Возьмем один из элементов этой практики - советское искусство постконструктивистского периода, пресловутый социалистический реализм. Понятно, что в нем действовала, его пути определяла цензура. Но какого рода была эта цензура? Отнюдь не просто идеологический или даже стилистический диктат. Цензура у коммунистов - понятие максимально широкое, его нужно понимать именно во фрейдистском смысле: цензура как средство, аппарат, инстанция подавления нежелательных состояний сознания, вытеснение их в бессознательное. Благостный человек соцреализма - не просто художественная фальшивка, несуществующий персонаж: он очень даже существовал, но это человек, лишенный глубинного измерения, психологически уплощенный. И таким он был не только на полотнах картин и на страницах книг - но и в реальности.
Чего же конкретно был лишен этот человек, каких, так сказать, прав? У него отняли право на зло, на знание зла, темной изнанки бытия, "подполья". Его заставили бояться этого подполья как местопребывания "врагов".<…> Подлинными врагами были не правые и левые эсеры, не троцкисты и не убийцы в белых халатах, а Достоевский - автор "Записок из подполья". Это его "подполье" уничтожалось. <…> Ликвидированное в теории, то есть искусственно, зло искусственно же и создавали - фабрикуя "врагов". Враги были необходимы как требование психической динамики и баланса, как тень свету - для восстановления объемности бытия, уплощенного примитивной гуманистической теорией о добром человеке.

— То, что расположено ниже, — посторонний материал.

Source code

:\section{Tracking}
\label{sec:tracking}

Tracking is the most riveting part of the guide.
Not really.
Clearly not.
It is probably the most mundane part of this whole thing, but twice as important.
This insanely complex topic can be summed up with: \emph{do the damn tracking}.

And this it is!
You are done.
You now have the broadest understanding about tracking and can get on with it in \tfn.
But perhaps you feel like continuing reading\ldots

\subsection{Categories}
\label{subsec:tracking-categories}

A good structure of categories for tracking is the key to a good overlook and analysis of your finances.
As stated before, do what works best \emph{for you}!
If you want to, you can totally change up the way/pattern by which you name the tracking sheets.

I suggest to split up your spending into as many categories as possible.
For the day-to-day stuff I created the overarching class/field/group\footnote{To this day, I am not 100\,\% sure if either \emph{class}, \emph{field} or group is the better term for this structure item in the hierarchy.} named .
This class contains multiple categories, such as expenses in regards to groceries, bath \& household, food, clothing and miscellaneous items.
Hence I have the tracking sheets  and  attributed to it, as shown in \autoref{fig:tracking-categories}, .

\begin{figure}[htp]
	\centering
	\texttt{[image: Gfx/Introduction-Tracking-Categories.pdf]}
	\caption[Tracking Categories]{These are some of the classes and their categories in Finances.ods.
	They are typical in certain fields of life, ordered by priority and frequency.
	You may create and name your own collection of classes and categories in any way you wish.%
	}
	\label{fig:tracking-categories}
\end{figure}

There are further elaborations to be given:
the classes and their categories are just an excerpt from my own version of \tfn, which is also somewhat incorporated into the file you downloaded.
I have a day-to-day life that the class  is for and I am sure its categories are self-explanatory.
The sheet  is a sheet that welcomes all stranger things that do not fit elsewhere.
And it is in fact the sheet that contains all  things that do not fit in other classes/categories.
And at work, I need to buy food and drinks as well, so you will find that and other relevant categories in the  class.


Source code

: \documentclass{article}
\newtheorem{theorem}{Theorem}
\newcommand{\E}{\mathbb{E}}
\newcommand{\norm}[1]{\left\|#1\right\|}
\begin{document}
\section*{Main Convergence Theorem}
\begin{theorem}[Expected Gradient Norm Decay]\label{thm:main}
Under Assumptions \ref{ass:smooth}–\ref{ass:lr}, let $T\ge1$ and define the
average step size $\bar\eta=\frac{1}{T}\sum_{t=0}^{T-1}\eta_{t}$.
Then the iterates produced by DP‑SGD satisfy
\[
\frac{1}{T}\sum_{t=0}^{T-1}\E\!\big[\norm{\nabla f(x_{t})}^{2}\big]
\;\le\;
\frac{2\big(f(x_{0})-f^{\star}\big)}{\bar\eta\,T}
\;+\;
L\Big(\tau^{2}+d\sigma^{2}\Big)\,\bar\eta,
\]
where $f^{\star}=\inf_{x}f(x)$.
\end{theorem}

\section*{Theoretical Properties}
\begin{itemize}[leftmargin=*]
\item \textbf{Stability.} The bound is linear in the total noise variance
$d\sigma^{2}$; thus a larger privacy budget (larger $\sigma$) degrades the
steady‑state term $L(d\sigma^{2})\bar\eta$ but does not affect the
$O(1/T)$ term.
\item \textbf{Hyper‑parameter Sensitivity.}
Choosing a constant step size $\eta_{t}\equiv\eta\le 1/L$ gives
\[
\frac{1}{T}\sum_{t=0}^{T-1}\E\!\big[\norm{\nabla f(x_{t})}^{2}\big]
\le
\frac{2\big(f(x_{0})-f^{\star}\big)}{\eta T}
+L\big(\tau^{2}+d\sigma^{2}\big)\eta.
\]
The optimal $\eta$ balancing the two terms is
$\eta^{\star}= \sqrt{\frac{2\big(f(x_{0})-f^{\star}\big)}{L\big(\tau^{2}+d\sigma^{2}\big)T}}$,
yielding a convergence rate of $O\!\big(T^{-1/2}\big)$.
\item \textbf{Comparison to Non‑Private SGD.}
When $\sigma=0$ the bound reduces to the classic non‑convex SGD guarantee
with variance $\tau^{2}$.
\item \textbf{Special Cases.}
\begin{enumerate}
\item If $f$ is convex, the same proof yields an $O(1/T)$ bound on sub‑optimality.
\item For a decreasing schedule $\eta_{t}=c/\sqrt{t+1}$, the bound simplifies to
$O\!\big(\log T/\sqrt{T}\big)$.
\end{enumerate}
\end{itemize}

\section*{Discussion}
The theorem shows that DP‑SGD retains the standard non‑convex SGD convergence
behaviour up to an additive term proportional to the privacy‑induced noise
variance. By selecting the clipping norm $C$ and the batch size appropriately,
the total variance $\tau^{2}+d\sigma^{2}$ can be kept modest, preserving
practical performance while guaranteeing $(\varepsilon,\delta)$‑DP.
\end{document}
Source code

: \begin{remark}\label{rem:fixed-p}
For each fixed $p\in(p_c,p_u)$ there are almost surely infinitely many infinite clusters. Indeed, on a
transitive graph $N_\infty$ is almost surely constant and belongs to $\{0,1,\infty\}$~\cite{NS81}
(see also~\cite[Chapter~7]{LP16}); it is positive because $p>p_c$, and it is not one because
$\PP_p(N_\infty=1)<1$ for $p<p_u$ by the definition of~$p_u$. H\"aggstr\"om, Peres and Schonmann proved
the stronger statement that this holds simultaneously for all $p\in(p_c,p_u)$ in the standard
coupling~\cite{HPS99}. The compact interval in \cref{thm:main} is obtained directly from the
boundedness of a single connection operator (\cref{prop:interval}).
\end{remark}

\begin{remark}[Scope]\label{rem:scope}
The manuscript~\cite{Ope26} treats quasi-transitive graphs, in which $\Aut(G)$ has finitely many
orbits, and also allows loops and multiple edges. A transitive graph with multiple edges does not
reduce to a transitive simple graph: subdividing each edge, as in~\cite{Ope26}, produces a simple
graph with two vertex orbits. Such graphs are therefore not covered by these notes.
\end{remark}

Понятно, что террор есть необходимое условие осуществления утопии, средство не столько ее построения, сколько имитации такого построения. Но террор исполнял еще одну функцию - вот этой психологической компенсации, он своеобразно обогащал бедную породу плоско гуманитарного мировоззрения. Глубина бытия достигалась не мытьем, так катаньем, не в сознании, так бессознательно. <…>
Тем более понятно, что эта модель могла осуществляться только в режиме сильнейшего (психологического) вытеснения. Идеологическая цензура, как уже было сказано, играла роль цензуры бессознательного, она ставила и блюла границы государства как границы добра. Так же точно в психологическом плане можно переосмыслить понятие репрессии, репрессий. Репрессия политическая осуществлялась как репрессия психологическая, потому что режим имел дело не столько с врагами, сколько с нежелательной реальностью, сама реальность вытеснялась в бессознательное, как "секс" (о котором одна советская гражданка сказала американцам, что его в СССР нет). Реальность не соответствовала теоретической норме оптимистической культуры социализма. Зло вытеснялось не только в глубину, в подполье, в подвалы Лубянки, но и вовне, в стан "империалистов". То, что оставалось на поверхности и по сю сторону государственной границы, было несомненным добром. Так привыкли жить люди, так приспособились к парадоксальному существованию в утопическом пространстве. Они буквально излучали некий оптимизм, но это был оптимизм, безмятежность людей, подвергшихся лоботомии. Это была психологическая кастрация.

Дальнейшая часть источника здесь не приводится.